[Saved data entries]
━━━━━━━━━━

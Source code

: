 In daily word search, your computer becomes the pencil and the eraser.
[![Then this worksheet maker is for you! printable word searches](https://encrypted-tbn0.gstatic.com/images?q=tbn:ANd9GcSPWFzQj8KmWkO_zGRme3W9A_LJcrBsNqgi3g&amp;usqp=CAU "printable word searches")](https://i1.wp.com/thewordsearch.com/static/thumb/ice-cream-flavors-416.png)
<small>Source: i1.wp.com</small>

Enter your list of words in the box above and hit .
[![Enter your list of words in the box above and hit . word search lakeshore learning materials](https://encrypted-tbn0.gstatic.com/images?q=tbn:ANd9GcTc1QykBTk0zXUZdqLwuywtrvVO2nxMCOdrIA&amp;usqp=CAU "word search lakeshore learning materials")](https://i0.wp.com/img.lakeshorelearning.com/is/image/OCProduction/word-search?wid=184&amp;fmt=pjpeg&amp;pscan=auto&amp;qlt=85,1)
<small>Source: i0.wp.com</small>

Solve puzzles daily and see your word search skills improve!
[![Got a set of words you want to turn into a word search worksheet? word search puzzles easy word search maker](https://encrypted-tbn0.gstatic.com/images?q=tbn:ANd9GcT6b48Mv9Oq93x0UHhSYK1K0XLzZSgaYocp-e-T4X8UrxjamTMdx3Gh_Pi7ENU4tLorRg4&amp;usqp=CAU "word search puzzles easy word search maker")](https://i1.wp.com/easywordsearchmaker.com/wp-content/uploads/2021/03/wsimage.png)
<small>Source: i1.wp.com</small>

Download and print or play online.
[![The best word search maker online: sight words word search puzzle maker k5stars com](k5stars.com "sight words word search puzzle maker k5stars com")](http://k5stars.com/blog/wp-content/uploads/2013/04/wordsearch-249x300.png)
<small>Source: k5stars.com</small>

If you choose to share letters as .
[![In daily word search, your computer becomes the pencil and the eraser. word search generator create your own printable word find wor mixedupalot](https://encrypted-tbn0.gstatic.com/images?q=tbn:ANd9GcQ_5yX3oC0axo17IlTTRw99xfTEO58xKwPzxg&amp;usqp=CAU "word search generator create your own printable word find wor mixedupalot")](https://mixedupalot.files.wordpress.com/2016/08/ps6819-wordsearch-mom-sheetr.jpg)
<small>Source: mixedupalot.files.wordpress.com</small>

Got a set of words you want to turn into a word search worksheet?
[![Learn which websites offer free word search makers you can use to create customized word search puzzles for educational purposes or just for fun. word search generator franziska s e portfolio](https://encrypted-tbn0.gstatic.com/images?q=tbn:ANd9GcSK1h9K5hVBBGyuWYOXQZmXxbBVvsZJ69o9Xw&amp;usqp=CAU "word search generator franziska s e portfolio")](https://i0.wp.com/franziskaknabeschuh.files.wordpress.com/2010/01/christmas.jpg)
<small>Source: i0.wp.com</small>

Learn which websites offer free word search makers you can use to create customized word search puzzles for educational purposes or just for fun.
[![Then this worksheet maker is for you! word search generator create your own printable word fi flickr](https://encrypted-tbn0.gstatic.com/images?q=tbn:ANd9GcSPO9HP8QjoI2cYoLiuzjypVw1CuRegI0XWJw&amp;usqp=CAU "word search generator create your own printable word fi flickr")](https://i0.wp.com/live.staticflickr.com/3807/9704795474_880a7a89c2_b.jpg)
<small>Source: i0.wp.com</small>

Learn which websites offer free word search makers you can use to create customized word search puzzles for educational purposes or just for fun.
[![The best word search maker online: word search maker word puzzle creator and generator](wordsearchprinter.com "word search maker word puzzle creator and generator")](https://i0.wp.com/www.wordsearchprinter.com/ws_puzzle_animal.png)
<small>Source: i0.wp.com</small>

━━━━━━━━━━

- [Work request]: Read the entries above and find each line holding the word "daily". Copy it out.

- [Answer below]:
: In daily word search, your computer becomes the pencil and the eraser.
Solve puzzles daily and see your word search skills improve!
[![In daily word search, your computer becomes the pencil and the eraser. word search generator create your own printable word find wor mixedupalot](https://encrypted-tbn0.gstatic.com/images?q=tbn:ANd9GcQ_5yX3oC0axo17IlTTRw99xfTEO58xKwPzxg&amp;usqp=CAU "word search generator create your own printable word find wor mixedupalot")](https://mixedupalot.files.wordpress.com/2016/08/ps6819-wordsearch-mom-sheetr.jpg)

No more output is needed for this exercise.